[Opening Dataset extract section]

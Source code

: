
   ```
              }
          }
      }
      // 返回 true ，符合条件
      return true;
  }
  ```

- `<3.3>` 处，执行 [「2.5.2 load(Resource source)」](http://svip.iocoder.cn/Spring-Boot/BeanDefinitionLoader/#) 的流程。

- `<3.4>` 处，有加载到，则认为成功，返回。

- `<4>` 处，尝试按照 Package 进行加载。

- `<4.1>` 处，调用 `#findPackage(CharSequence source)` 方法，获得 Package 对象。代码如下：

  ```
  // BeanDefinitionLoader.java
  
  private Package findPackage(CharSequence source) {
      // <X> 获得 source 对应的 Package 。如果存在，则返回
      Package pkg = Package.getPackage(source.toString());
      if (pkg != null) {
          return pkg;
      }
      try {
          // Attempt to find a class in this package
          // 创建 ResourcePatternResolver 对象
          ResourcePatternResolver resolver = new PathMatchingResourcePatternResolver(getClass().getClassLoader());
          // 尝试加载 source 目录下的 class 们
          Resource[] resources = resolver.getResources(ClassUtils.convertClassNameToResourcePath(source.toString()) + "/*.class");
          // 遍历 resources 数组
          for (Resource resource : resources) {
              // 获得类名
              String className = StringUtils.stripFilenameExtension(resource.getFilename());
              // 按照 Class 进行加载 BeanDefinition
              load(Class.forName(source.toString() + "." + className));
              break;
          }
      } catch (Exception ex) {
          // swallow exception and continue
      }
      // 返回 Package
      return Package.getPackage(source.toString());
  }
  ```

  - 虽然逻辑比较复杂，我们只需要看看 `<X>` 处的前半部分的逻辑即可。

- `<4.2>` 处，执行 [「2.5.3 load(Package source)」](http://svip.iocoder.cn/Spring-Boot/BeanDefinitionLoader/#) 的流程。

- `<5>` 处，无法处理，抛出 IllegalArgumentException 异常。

[Closing Dataset extract section]
[Opening Dataset extract section]

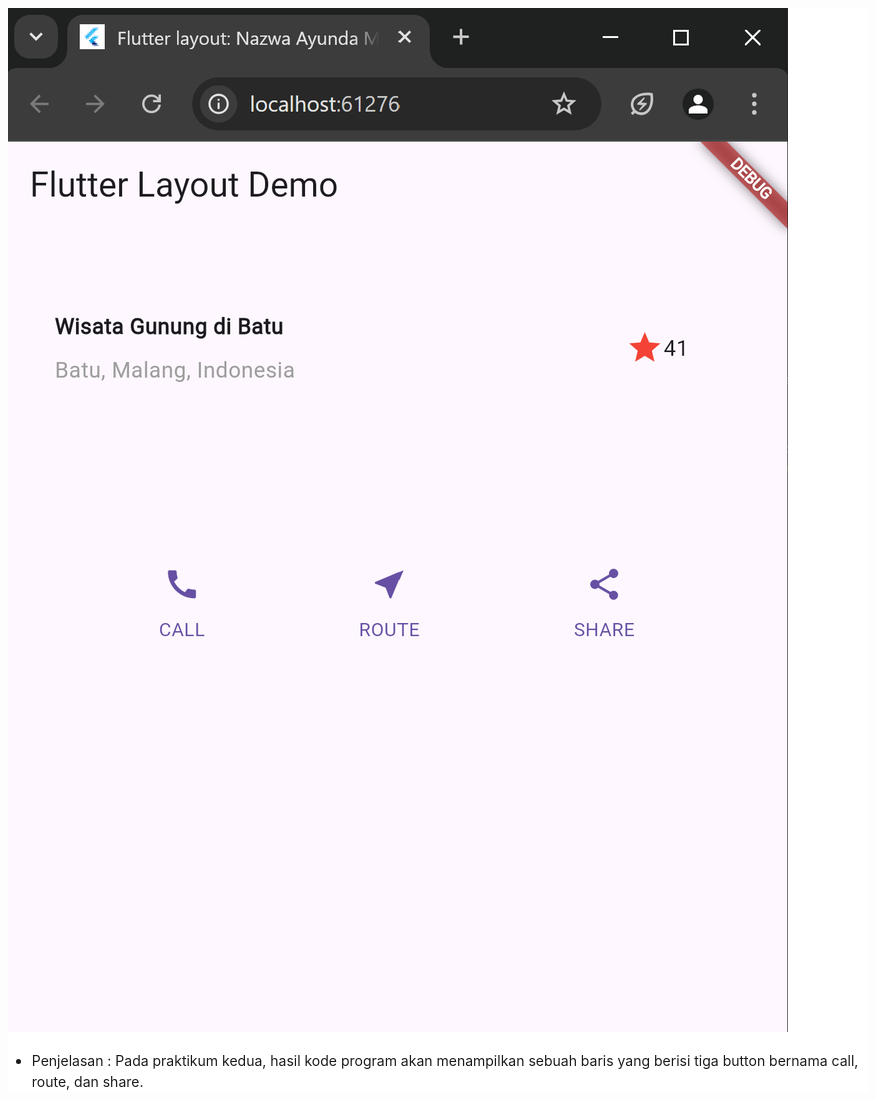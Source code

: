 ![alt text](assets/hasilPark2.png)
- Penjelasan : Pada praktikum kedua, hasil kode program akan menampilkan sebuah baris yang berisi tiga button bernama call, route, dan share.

[Closing Dataset extract section]

**Problem description**. Sift through the material above and copy the lines that contain the word "BeanDefinitionLoader".

**Solution to this exercise**.
- `<3.3>` 处，执行 [「2.5.2 load(Resource source)」](http://svip.iocoder.cn/Spring-Boot/BeanDefinitionLoader/#) 的流程。
  // BeanDefinitionLoader.java
- `<4.2>` 处，执行 [「2.5.3 load(Package source)」](http://svip.iocoder.cn/Spring-Boot/BeanDefinitionLoader/#) 的流程。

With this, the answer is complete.